Now I have a script to do that

find /path/to/files* -mtime +10 -exec rm {} \; 

But this will also delete the subdirectories. There are a ton of folders but I would like to keep them, and delete the files older than 10 days within the said folders.

Is there a way to do this?

6 Answers 6

52

type option for filtering results

find accepts the type option for selecting, for example, only files.

find /path/to/files -type f -mtime +10 -delete

Leave out -delete to show what it'd delete, and once you've verified that, go ahead and run the full command.

That would only run on files, not directories. Use -type d for the inverse, only listing directories that match your arguments.


Additional options

You might want to read man find, as there are some more options you could need in the future. For example, -maxdepth would allow you to only restrict the found items to a specific depth, e.g. -maxdepth 0 would not recurse into subdirectories.

Some remarks

  • I wonder how the command would have removed a folder, since you can't remove a folder with rm only. You'd need rm -r for that.

  • Also, /path/to/files* is confusing. Did you mean /path/to/files/ or are you expecting the wildcard to expand to several file and folder names?

  • Put the {} in single quotes, i.e. '{}' to avoid the substituted file/directory name to be interpreted by the shell, just like we protect the semicolon with a backslash.

14
  • Well there are a lot of folders within /path/to/files/ actually I would like to run the mtime +10 -exec rm to each of those folders but keep the folders itself, basically I would like to achieve is that delete all the files older than 10days and keep all the folders. I'm a newb sorry bout that newbness :) Jan 5, 2012 at 16:26
  • Well, there you go :) Just do a find /path/to/files* -type f -mtime +10 and see what it would output.
    – slhck
    Jan 5, 2012 at 16:28
  • Yup, when in doubt, don't do the -exec, just see what it finds first.
    – Rob
    Jan 5, 2012 at 17:19
  • 2
    @JoyIanYee-Hernandez You can also use the -delete argument to find, which deletes all files and folders, the latter only if empty. It implies -depth, i.e. depth-first search.
    – Daniel Beck
    Jan 5, 2012 at 17:40
  • 1
    @Kreker Then you need to add -mindepth 1 to exclude the parent directory.
    – slhck
    Jun 5, 2015 at 12:22
5

As in previous answers (+1 for both) the trick is to use -type f predicate.

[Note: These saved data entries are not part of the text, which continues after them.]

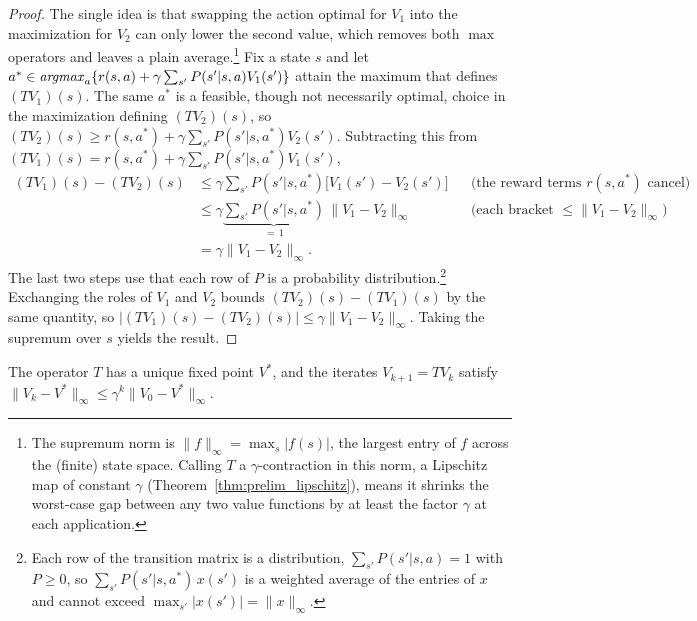 \begin{proof}
The single idea is that swapping the action optimal for $V_1$ into the maximization for $V_2$ can only lower the second value, which removes both $\max$ operators and leaves a plain average.\footnote{The supremum norm is $\|f\|_\infty = \max_{s} |f(s)|$, the largest entry of $f$ across the (finite) state space. Calling $T$ a $\gamma$-contraction in this norm, a Lipschitz map of constant $\gamma$ (Theorem~\ref{thm:prelim_lipschitz}), means it shrinks the worst-case gap between any two value functions by at least the factor $\gamma$ at each application.} Fix a state $s$ and let $a^* \in \argmax_{a} \{ r(s,a) + \gamma \sum_{s'} P(s'|s,a) V_1(s') \}$ attain the maximum that defines $(TV_1)(s)$. The same $a^*$ is a feasible, though not necessarily optimal, choice in the maximization defining $(TV_2)(s)$, so $(TV_2)(s) \geq r(s,a^*) + \gamma \sum_{s'} P(s'|s,a^*) V_2(s')$. Subtracting this from $(TV_1)(s) = r(s,a^*) + \gamma \sum_{s'} P(s'|s,a^*) V_1(s')$,
\begin{align*}
(TV_1)(s) - (TV_2)(s)
  &\leq \gamma \sum_{s'} P(s'|s,a^*)\big[ V_1(s') - V_2(s') \big]
    && \text{(the reward terms $r(s,a^*)$ cancel)} \\
  &\leq \gamma \underbrace{\sum_{s'} P(s'|s,a^*)}_{=\,1}\, \|V_1 - V_2\|_\infty
    && \text{(each bracket $\leq \|V_1 - V_2\|_\infty$)} \\
  &= \gamma \|V_1 - V_2\|_\infty .
\end{align*}
The last two steps use that each row of $P$ is a probability distribution.\footnote{Each row of the transition matrix is a distribution, $\sum_{s'} P(s'|s,a) = 1$ with $P \geq 0$, so $\sum_{s'} P(s'|s,a^*)\, x(s')$ is a weighted average of the entries of $x$ and cannot exceed $\max_{s'} |x(s')| = \|x\|_\infty$.} Exchanging the roles of $V_1$ and $V_2$ bounds $(TV_2)(s) - (TV_1)(s)$ by the same quantity, so $|(TV_1)(s) - (TV_2)(s)| \leq \gamma \|V_1 - V_2\|_\infty$. Taking the supremum over $s$ yields the result.
\end{proof}

\begin{corollary}
\label{cor:vi_convergence}
The operator $T$ has a unique fixed point $V^*$, and the iterates $V_{k+1} = TV_k$ satisfy $\|V_k - V^*\|_\infty \leq \gamma^k \|V_0 - V^*\|_\infty$.
\end{corollary}

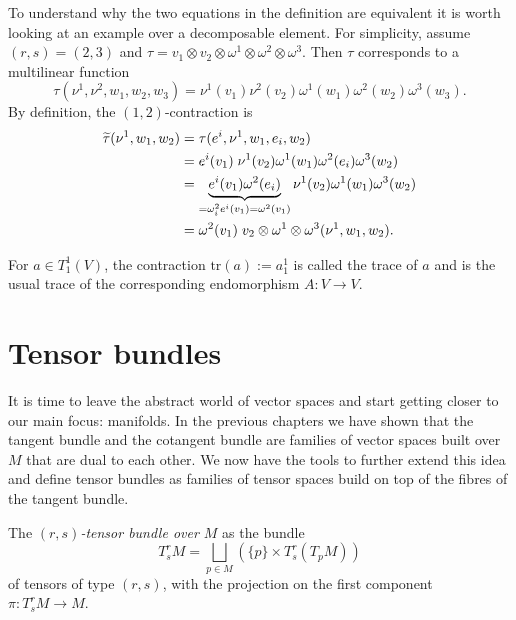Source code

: \begin{example}
  To understand why the two equations in the definition are equivalent it is worth looking at an example over a decomposable element.
  For simplicity, assume $(r,s) = (2,3)$ and $\tau = v_1\otimes v_2\otimes\omega^1\otimes\omega^2\otimes\omega^3$.
  Then $\tau$ corresponds to a multilinear function
  \begin{equation}
    \tau(\nu^1,\nu^2,w_1,w_2,w_3) = \nu^1(v_1)\nu^2(v_2)\omega^1(w_1)\omega^2(w_2)\omega^3(w_3).
  \end{equation}
  By definition, the $(1,2)$-contraction is
  \begin{align}
    \widetilde\tau(\nu^1,w_1,w_2) & = \tau(e^i,\nu^1,w_1,e_i,w_2)                                                                                        \\
                                  & = e^i(v_1)\;\nu^1(v_2)\omega^1(w_1)\omega^2(e_i)\omega^3(w_2)                                                        \\
                                  & = \LaTeXunderbrace{e^i(v_1)\omega^2(e_i)}_{=\omega^2_i e^i (v_1) =\omega^2(v_1)}\nu^1(v_2)\omega^1(w_1)\omega^3(w_2) \\
                                  & = \omega^2(v_1)\; v_2\otimes\omega^1\otimes\omega^3 (\nu^1,w_1,w_2).
  \end{align}
\end{example}

\begin{example}
  For $a\in T_1^1(V)$, the contraction $\mathrm{tr} (a) := a^1_1$ is called the trace of $a$ and is the usual trace of the corresponding endomorphism $A:V\to V$.
\end{example}

\section{Tensor bundles}

It is time to leave the abstract world of vector spaces and start getting closer to our main focus: manifolds.
In the previous chapters we have shown that the tangent bundle and the cotangent bundle are families of vector spaces built over $M$ that are dual to each other.
We now have the tools to further extend this idea and define tensor bundles as families of tensor spaces build on top of the fibres of the tangent bundle.

\begin{definition}
  The \emph{$(r,s)$-tensor bundle over $M$} as the bundle
  \begin{equation}
    T_s^r M = \bigsqcup_{p\in M}\left(\{p\}\times T_s^r(T_p M)\right)
  \end{equation}
  of tensors of type $(r,s)$, with the projection on the first component $\pi:T_s^r M\to M$.
\end{definition}

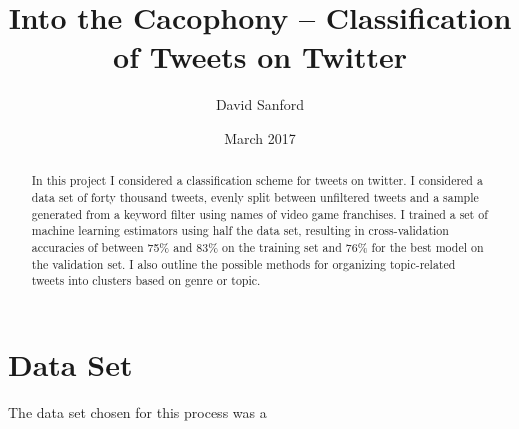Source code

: \documentclass[11pt]{revtex4-1}
\newcommand{\PRE}[1]{{#1}}
\begin{document}
\title{ \PRE{\vspace*{1.5in}} Into the Cacophony -- Classification of
  Tweets on Twitter \PRE{\vspace*{0.3in}}}

\author{David Sanford}

\date{March 2017}

\begin{abstract}
\PRE{\vspace*{.3in}} In this project I considered a classification
scheme for tweets on twitter.  I considered a data set of forty
thousand tweets, evenly split between unfiltered tweets and a sample
generated from a keyword filter using names of video game franchises.
I trained a set of machine learning estimators using half the data
set, resulting in cross-validation accuracies of between 75\% and 83\%
on the training set and 76\% for the best model on the validation set.
I also outline the possible methods for organizing topic-related
tweets into clusters based on genre or topic.
\end{abstract}

\maketitle

\section{Data Set}
\label{sec:data}



The data set chosen for this process was a 
\end{document}

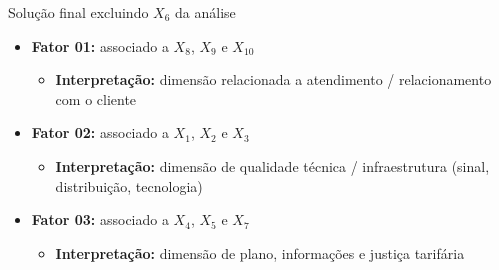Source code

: \documentclass[
  ignorenonframetext,
  aspectratio=169,
]{beamer}
\providecommand{\tightlist}{%
  \setlength{\itemsep}{0pt}\setlength{\parskip}{0pt}}
\begin{document}
\begin{frame}{Solução final excluindo \(X_6\) da análise}
\label{soluuxe7uxe3o-final-excluindo-x_6-da-anuxe1lise}
\begin{itemize}
\tightlist
\item
  \textbf{Fator 01:} associado a \(X_8\), \(X_9\) e \(X_{10}\)

  \begin{itemize}
  \tightlist
  \item
    \textbf{Interpretação:} dimensão relacionada a atendimento /
    relacionamento com o cliente
  \end{itemize}
\item
  \textbf{Fator 02:} associado a \(X_1\), \(X_2\) e \(X_3\)

  \begin{itemize}
  \tightlist
  \item
    \textbf{Interpretação:} dimensão de qualidade técnica /
    infraestrutura (sinal, distribuição, tecnologia)
  \end{itemize}
\item
  \textbf{Fator 03:} associado a \(X_4\), \(X_5\) e \(X_7\)

  \begin{itemize}
  \tightlist
  \item
    \textbf{Interpretação:} dimensão de plano, informações e justiça
    tarifária
  \end{itemize}
\end{itemize}
\end{frame}
\end{document}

Note, that instead of -exec rm '{}' you can also use -delete predicate. But don't do that. With -exec rm '{}' you can (and should) first do -exec echo rm '{}' to verify that this is really what do you want. After that rerun the command without the echo.

Using -delete is faster (no extra fork() and execve() for each file), but this is risky because -delete works also as a condition, so:

# delete *.tmp files
find . -type f -name '*.tmp' -delete

but if you ONLY swap arguments:

# delete ALL files
find . -type f -name '*.tmp' -delete

If you ever need find and rm to work faster for tons of files, check out the find ... | xargs ... rm UNIX idiom.

1
  • 4
    I think your last two examples are exactly the same, might want to correct that!
    – slhck
    May 23, 2012 at 18:11
1

You can easily do this with the find command

$ find -type f

Which restricts the results to be of the type file

1

I was struggling to get this right using the scripts provided above and some other scripts especially when files and folder names had newline or spaces.

Finally stumbled on tmpreaper and it has been worked pretty well for us so far.

tmpreaper -t 5d ~/Downloads


tmpreaper  --protect '*.c' -t 5h ~/my_prg

Original Source link

Has features like test, which checks the directories recursively and lists them. Ability to delete symlinks, files or directories and also the protection mode for a certain pattern while deleting

0

To speed up the command use '+' instead of \;

find /path/to/files* -type f -mtime +10 -exec rm '{}' '+'

This will run rm only once at the end instead of each time a file is found.
(rm may be run several times if your have really tons of files because of the command line length limitation, but this is still almost as fast as using -delete)

0

rm -f find /path/to/files -type file -mtime -5

This will delete the files that are modified within 5 days

rm -f find /path/to/files -type file -mtime +5

This will delete the files that are modifed prior 5 days

Use ` before find and at the end after 5.